# Task data
· · · · · · ·

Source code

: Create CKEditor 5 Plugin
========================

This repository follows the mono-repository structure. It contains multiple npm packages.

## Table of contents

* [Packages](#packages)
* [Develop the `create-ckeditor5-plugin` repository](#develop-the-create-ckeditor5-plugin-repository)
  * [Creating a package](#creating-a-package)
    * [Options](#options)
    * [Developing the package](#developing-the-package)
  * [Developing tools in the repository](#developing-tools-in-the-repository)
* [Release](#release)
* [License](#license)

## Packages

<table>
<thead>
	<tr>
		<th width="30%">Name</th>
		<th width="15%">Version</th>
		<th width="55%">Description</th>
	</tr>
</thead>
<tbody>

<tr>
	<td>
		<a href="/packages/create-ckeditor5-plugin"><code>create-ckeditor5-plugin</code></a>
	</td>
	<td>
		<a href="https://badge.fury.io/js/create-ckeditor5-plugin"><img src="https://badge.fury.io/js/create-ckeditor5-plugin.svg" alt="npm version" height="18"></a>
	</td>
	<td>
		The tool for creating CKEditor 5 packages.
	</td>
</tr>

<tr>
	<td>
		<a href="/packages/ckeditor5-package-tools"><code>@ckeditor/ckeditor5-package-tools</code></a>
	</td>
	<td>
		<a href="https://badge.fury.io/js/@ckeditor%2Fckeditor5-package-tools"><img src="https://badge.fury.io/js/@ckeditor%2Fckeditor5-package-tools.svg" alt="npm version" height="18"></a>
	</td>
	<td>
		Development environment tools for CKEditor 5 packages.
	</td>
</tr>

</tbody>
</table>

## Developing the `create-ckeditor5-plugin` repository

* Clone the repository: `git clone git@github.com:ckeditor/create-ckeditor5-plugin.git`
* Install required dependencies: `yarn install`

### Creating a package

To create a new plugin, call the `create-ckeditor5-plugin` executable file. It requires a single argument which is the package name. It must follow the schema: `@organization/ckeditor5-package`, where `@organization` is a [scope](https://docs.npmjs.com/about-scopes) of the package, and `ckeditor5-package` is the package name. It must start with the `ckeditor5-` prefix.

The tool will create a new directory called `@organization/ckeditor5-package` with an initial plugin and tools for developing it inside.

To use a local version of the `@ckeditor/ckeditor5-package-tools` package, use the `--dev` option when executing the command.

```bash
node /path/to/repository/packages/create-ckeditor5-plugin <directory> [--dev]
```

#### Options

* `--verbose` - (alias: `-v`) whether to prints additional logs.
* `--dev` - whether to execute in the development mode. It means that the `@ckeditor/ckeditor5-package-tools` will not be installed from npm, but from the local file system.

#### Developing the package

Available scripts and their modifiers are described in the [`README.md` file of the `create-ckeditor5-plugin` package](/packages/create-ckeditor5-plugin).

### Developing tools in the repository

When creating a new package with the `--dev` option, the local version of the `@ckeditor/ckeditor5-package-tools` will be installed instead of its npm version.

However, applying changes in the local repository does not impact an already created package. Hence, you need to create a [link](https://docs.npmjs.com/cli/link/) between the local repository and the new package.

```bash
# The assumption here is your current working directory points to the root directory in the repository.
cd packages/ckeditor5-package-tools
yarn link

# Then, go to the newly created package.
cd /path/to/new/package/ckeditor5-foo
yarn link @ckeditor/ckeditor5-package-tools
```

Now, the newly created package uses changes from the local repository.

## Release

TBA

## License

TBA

· · · · · · ·

# Exercise directions
Write the opening line of the data above and every line after it, exactly, stopping once you have written the line with "### Creating a package".

# Written response
Source code

: Create CKEditor 5 Plugin
========================

This repository follows the mono-repository structure. It contains multiple npm packages.

## Table of contents

* [Packages](#packages)
* [Develop the `create-ckeditor5-plugin` repository](#develop-the-create-ckeditor5-plugin-repository)
  * [Creating a package](#creating-a-package)
    * [Options](#options)
    * [Developing the package](#developing-the-package)
  * [Developing tools in the repository](#developing-tools-in-the-repository)
* [Release](#release)
* [License](#license)

## Packages

<table>
<thead>
	<tr>
		<th width="30%">Name</th>
		<th width="15%">Version</th>
		<th width="55%">Description</th>
	</tr>
</thead>
<tbody>

<tr>
	<td>
		<a href="/packages/create-ckeditor5-plugin"><code>create-ckeditor5-plugin</code></a>
	</td>
	<td>
		<a href="https://badge.fury.io/js/create-ckeditor5-plugin"><img src="https://badge.fury.io/js/create-ckeditor5-plugin.svg" alt="npm version" height="18"></a>
	</td>
	<td>
		The tool for creating CKEditor 5 packages.
	</td>
</tr>

<tr>
	<td>
		<a href="/packages/ckeditor5-package-tools"><code>@ckeditor/ckeditor5-package-tools</code></a>
	</td>
	<td>
		<a href="https://badge.fury.io/js/@ckeditor%2Fckeditor5-package-tools"><img src="https://badge.fury.io/js/@ckeditor%2Fckeditor5-package-tools.svg" alt="npm version" height="18"></a>
	</td>
	<td>
		Development environment tools for CKEditor 5 packages.
	</td>
</tr>

</tbody>
</table>

## Developing the `create-ckeditor5-plugin` repository

* Clone the repository: `git clone git@github.com:ckeditor/create-ckeditor5-plugin.git`
* Install required dependencies: `yarn install`

### Creating a package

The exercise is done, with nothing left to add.